Segment Start: LISTED RECORDS

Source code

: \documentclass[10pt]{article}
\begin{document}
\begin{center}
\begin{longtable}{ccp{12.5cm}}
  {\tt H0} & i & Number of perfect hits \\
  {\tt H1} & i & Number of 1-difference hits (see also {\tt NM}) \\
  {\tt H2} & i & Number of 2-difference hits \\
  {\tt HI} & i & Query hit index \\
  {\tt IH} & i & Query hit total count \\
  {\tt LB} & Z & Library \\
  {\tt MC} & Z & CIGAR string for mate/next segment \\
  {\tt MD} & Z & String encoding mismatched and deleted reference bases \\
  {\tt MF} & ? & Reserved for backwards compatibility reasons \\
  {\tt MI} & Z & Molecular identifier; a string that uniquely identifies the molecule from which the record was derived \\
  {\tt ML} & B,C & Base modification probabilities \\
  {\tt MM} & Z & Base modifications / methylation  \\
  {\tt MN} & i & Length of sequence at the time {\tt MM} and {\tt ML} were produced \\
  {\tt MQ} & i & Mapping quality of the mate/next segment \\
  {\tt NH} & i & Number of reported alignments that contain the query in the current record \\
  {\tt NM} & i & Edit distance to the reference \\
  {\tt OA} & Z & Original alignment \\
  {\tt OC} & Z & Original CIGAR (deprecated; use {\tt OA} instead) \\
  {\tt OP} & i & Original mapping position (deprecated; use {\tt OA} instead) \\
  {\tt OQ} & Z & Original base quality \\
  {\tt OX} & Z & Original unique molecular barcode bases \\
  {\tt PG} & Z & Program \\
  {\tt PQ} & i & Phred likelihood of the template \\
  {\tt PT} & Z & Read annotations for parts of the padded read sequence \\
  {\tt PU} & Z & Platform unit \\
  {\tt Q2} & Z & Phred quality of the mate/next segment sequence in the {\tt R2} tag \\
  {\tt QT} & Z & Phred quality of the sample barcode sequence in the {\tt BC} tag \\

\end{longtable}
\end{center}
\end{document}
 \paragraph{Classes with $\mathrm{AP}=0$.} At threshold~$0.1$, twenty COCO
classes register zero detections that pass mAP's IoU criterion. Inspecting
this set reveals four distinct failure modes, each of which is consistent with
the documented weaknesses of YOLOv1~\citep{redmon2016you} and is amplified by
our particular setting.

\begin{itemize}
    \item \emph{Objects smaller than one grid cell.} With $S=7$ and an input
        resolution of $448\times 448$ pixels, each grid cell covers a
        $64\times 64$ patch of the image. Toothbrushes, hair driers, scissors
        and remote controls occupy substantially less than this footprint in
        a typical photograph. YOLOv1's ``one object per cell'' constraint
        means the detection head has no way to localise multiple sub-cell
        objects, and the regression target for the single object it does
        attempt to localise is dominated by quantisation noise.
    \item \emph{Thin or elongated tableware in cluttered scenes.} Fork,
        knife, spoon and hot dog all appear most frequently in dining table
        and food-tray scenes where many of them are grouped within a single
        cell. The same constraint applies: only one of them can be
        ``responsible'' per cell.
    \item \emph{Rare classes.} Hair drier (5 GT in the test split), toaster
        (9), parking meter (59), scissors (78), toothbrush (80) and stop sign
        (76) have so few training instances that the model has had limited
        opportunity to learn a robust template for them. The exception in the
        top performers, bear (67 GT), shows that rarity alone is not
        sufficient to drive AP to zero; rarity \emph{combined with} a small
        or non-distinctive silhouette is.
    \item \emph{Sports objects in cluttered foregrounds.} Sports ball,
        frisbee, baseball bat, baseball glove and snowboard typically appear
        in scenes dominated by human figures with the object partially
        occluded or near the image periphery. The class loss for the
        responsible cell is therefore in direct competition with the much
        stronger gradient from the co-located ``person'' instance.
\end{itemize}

Segment End: LISTED RECORDS

Show every line of the data in which the word "deprecated" appears.

(FINISHED TASK)
  {\tt OC} & Z & Original CIGAR (deprecated; use {\tt OA} instead) \\
  {\tt OP} & i & Original mapping position (deprecated; use {\tt OA} instead) \\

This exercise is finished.